Jaringan internet yang tidak stabil membuat guru kesulitan mengakses materi seperti sumber belajar.Faktanya, beberapa sekolah masih belum memiliki fasilitas digital dan internet yang memadai. Di era digital saat ini, sekolah harus bersaing dalam penerapan pembelajaran digital. Beberapa sekolah yang menerapkan sistem ini mengharuskan guru untuk selalu online selama proses pembelajaran. Di sisi lain, sekolah sudah menawarkan fasilitas online. Namun, banyak guru yang terkadang kesulitan mengakses teknologi.
Aspek yang paling tidak penting adalah kurangnya kualifikasi guru. Undang-Undang Nomor 14 Tahun 2005 menyebutkan kualifikasi guru terdiri atas kualifikasi profesional, kualifikasi pedagogi, keterampilan sosial, dan kepribadian. Keempat kompetensi tersebut merupakan standar kompetensi yang harus dimiliki guru agar dapat menyampaikan ilmunya dengan baik kepada siswa.

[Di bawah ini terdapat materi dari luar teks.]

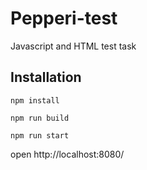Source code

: # Pepperi-test
Javascript and HTML test task

## Installation

`npm install`

`npm run build`

`npm run start`

open http://localhost:8080/
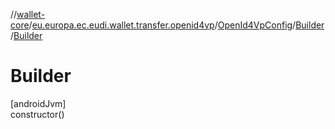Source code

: //[wallet-core](../../../../index.md)/[eu.europa.ec.eudi.wallet.transfer.openid4vp](../../index.md)/[OpenId4VpConfig](../index.md)/[Builder](index.md)/[Builder](-builder.md)

# Builder

[androidJvm]\
constructor()
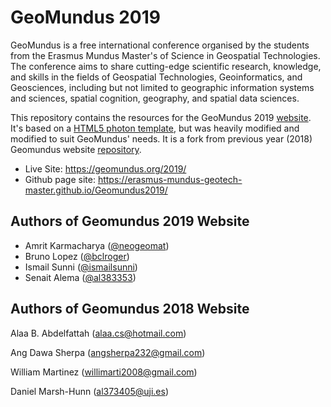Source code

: # GeoMundus 2019
GeoMundus is a free international conference organised by the students from the Erasmus Mundus Master's of Science in Geospatial Technologies. The conference aims to share cutting-edge scientific research, knowledge, and skills in the fields of Geospatial Technologies, Geoinformatics, and Geosciences, including but not limited to geographic information systems and sciences, spatial cognition, geography, and spatial data sciences.

This repository contains the resources for the GeoMundus 2019 [website](http://geomundus.org/2019). It's based on a [HTML5 photon template](https://html5up.net/photon), but was heavily modified and modified to suit GeoMundus' needs. It is a fork from previous year (2018) Geomundus website [repository](https://github.com/danji90/Geomundus2018/).

- Live Site: https://geomundus.org/2019/
- Github page site: https://erasmus-mundus-geotech-master.github.io/Geomundus2019/

## Authors of Geomundus 2019 Website
- Amrit Karmacharya ([@neogeomat](https://github.com/neogeomat))
- Bruno Lopez ([@bclroger](https://github.com/bclroger))
- Ismail Sunni ([@ismailsunni](https://github.com/ismailsunni))
- Senait Alema ([@al383353](https://github.com/al383353))

## Authors of Geomundus 2018 Website
Alaa B. Abdelfattah ([alaa.cs@hotmail.com](mailto:alaa.cs@hotmail.com))

Ang Dawa Sherpa ([angsherpa232@gmail.com](mailto:angsherpa232@gmail.com))

William Martinez ([willimarti2008@gmail.com](mailto:willimarti2008@gmail.com))

Daniel Marsh-Hunn ([al373405@uji.es](mailto:al373405@uji.es))


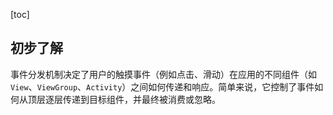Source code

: [toc]

## 初步了解

事件分发机制决定了用户的触摸事件（例如点击、滑动）在应用的不同组件（如 `View`、`ViewGroup`、`Activity`）之间如何传递和响应。简单来说，它控制了事件如何从顶层逐层传递到目标组件，并最终被消费或忽略。

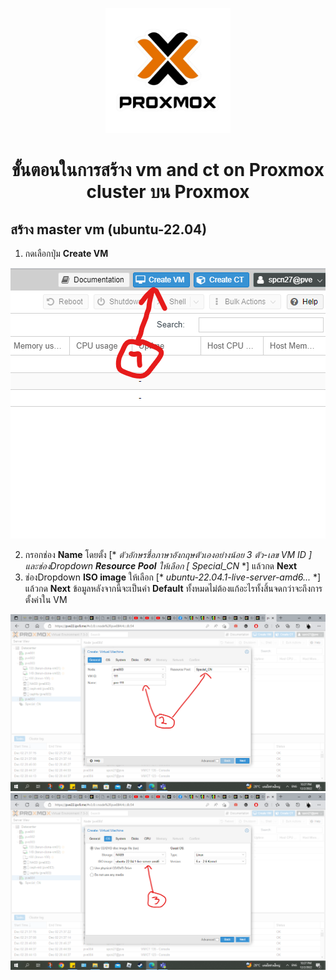<p align="center"> <img src="Screenshots/logo.png" alt="Paris" width="200"></p>

# <p align="center">ขั้นตอนในการสร้าง vm and ct on Proxmox cluster บน Proxmox</p>

## สร้าง master vm (ubuntu-22.04)

1. กดเลือกปุ่ม **Create VM**

<p align="center"> <img src="Screenshots/(39-1).png" alt="Paris" ></p>

2. กรอกช่อง **Name** โดยตั้ง [* *ตัวอักษรชื่อภาษาอังกฤษตัวเองอย่างน้อย 3 ตัว-เลข VM ID* *] และช่องDropdown **Resource Pool** ให้เลือก [* *Special_CN* *] แล้วกด **Next**
3. ช่องDropdown **ISO image** ให้เลือก [* *ubuntu-22.04.1-live-server-amd6...* *] แล้วกด **Next** ข้อมูลหลังจากนี้จะเป็นค่า **Default** ทั้งหมดไม่ต้องแก้อะไรทั้งสิ้นจดกว่าจะถึงการตั้งค่าใน VM

<p align="center"><img src="Screenshots/(40).png" alt="Paris"><img src="Screenshots/(41).png" alt="Paris"></p>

Dalam praktiknya, tidak semua guru menguasai berbagai aspek keempat kompetensi guru tersebut. Salah satunya kompetensi profesional yang mendominasi, masih terdapat guru yang belum bisa memanfaatkan teknologi informasi dan komunikasi dalam proses pembelajaran dan pengembangan diri. Mereka kesulitan dalam menggunakan Microsoft Word dan aplikasi lainnya yang semuanya sangat membantu guru dalam proses pengajaran.

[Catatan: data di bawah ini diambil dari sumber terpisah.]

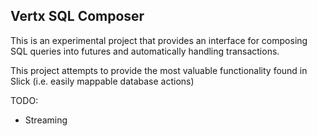 ## Vertx SQL Composer

This is an experimental project that provides an interface for composing SQL
queries into futures and automatically handling transactions.

This project attempts to provide the most valuable functionality found in Slick
(i.e. easily mappable database actions)

TODO:
*  Streaming

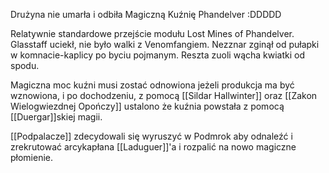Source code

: Drużyna nie umarła i odbiła Magiczną Kuźnię Phandelver :DDDDD

Relatywnie standardowe przejście modułu Lost Mines of Phandelver. Glasstaff uciekł, nie było walki z Venomfangiem. Nezznar zginął od pułapki w komnacie-kaplicy po byciu pojmanym. Reszta zuoli wącha kwiatki od spodu.

Magiczna moc kuźni musi zostać odnowiona jeżeli produkcja ma być wznowiona, i po dochodzeniu, z pomocą [[Sildar Hallwinter]] oraz [[Zakon Wielogwiezdnej Opończy]] ustalono że kuźnia powstała z pomocą [[Duergar]]skiej magii.

[[Podpalacze]] zdecydowali się wyruszyć w Podmrok aby odnaleźć i zrekrutować arcykapłana [[Laduguer]]'a i rozpalić na nowo magiczne płomienie.
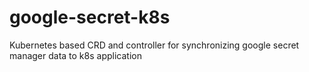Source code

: # google-secret-k8s
Kubernetes based CRD and controller for synchronizing google secret manager data to k8s application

Selain tugas dan tanggung jawab guru, guru juga diminta untuk aktif dalam berbagai kegiatan sekolah. Keadaan ini memaksa guru untuk mengetahui cara mengatur waktu dengan baik. Namun tidak semua guru dapat mencurahkan waktunya untuk kegiatan yang ada. Apalagi ketika guru tiba-tiba menghadapi permasalahan lain yang tidak berkaitan dengan pembelajaran dan sekolah.
Untuk mengatasi semua permasalahan di atas, maka untuk berhasil menerapkan kurikulum mandiri, guru dituntut untuk meningkatkan keterampilan membaca, memperbanyak jumlah referensi dan meningkatkan kualitas keterampilan guru, serta kemampuan merencanakan waktunya dengan baik. Guru juga harus memiliki akses mudah terhadap digital dan internet. Jika seluruh kegiatan tersebut membuahkan hasil, diharapkan dapat menjadi solusi bagi guru yang memiliki berbagai kendala dalam menerapkan kurikulum mandiri.
Studi PISA menunjukkan bahwa banyak siswa yang tidak memahami bacaan sederhana atau menerapkan konsep dasar matematika. (*)
Penulis adalah dosen pengampuh, dan mahasiswa kelas 1B PG PAUD, Fakultas Ilmu Pendidikan, UNG.